Is it possible to take the family to the south of France on a budget?
Last summer, we tried it by cutting short our dream holiday, a fortnight in a rather splendid villa near the Med, to spend a week in a mobile home. Cost comparison: seven nights in a "luxury" mobile home, sleeping six, in the Languedoc, £1,254; one week in a private villa, sleeping six, on the Côte d'Azur, £3,100.
Well, I'm not going to pretend I didn't miss the plump pillows and silky sheets of the villa, or that I didn't yearn to sit on the private terrace and watch the sea go pink at dusk.
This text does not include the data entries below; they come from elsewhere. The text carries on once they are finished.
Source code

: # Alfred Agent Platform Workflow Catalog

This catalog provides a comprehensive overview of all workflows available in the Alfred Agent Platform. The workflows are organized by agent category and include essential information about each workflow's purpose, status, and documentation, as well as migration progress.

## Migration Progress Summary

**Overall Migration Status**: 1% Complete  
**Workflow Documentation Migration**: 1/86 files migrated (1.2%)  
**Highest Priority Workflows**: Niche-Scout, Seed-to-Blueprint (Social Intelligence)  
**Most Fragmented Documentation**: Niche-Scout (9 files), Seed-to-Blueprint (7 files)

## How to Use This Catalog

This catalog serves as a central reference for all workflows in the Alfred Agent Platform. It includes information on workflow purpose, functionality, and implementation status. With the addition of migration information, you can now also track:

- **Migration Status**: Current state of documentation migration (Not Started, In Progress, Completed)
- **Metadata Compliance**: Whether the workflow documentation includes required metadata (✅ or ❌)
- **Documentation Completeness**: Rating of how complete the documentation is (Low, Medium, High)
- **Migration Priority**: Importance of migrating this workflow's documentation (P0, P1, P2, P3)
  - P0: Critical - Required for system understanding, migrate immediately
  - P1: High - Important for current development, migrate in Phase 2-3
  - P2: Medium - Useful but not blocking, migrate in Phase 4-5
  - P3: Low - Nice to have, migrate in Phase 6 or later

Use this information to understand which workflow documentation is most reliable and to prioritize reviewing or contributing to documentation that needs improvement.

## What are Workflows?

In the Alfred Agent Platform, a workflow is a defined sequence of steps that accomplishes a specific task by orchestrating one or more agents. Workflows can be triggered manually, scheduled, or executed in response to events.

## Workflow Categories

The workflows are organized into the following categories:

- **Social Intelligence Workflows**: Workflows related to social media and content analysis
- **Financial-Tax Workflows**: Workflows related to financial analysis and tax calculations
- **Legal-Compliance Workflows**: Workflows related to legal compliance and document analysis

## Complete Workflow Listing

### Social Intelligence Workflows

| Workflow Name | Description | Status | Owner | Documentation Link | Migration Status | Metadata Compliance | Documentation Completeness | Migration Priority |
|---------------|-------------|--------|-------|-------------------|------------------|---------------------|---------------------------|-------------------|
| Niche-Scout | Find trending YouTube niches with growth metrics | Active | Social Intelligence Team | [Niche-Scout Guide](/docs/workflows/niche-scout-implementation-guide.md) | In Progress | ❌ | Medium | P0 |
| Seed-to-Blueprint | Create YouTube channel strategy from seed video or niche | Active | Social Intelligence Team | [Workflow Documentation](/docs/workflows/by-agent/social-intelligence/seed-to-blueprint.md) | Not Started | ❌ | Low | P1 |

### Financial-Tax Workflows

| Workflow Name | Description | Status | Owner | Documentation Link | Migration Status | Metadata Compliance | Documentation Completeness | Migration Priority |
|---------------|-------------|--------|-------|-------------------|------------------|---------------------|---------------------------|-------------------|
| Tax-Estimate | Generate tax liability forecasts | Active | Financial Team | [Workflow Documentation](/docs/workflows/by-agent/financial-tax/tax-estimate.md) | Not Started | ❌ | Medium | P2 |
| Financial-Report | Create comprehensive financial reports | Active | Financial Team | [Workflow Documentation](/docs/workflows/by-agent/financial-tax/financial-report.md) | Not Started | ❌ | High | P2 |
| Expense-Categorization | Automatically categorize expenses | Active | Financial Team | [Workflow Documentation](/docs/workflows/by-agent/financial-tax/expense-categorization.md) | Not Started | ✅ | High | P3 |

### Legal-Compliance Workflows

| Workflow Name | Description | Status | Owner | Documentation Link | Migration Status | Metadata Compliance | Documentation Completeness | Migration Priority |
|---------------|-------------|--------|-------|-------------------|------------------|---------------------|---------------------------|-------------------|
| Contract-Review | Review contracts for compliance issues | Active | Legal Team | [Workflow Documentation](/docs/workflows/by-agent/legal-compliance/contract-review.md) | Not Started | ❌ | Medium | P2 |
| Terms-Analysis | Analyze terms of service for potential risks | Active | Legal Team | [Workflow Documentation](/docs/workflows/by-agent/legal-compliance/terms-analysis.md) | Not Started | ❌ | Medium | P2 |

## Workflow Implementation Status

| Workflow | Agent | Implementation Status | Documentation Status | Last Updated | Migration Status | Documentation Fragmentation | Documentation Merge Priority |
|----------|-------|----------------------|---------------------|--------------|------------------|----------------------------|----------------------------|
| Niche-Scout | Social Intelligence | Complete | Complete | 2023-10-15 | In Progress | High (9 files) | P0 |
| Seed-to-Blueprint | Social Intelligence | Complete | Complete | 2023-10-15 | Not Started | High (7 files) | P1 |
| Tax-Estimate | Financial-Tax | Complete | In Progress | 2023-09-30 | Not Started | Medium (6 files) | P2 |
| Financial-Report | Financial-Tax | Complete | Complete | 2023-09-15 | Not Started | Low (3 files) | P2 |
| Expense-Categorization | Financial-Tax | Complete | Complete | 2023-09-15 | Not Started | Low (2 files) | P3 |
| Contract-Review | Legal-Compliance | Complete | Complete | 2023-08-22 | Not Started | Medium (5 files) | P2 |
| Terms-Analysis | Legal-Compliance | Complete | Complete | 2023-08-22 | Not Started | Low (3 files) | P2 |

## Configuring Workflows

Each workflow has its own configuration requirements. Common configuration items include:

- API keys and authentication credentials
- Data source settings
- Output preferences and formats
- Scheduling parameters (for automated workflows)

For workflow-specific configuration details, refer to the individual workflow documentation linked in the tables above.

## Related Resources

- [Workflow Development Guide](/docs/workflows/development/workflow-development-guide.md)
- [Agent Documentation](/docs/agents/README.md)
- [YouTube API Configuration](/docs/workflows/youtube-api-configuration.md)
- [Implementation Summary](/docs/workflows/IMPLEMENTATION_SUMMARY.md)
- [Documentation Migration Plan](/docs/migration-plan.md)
But anyone under the age of 16 doesn't give a flying croissant about all that, so you can probably guess which holiday mes petits choux preferred.
The villa had a private pool, but the kids took more pleasure in the huge man-made lagoons on our campsite, which came with water shoots and plenty of other kids to splash around with. The villa was in a peaceful cul-de-sac where all you could hear was birdsong, but the kids wanted entertainment and music and the chance to strut their stuff in talent competitions. The villa had views across the bay of St Tropez (well, nearly), but the only thing the kids wanted was a decent view of the evening boules matches outside our mobile home. I think you get the gist. So, save your hard-earned euros, forget the villa, and book in to the nearest campsite.
We hired ours through French family holiday specialist Siblu (0871 911 2288; siblu.com). It laid on so much entertainment at our site that we had a problem fitting it all in.
The kids were overjoyed to find that they could safely roam without being hitched to an adult. They played tennis, football and basketball, hired bikes, made friends, and attended all sorts of activities. (There are even French lessons at selected sites this season, though the kids may not thank you for that.) We, meanwhile, were free to enjoy ourselves and had enough euros left to splash out on pizza for dinner.
Happy kids mean happy parents. And with the bank manager happy, too, we're all smiling.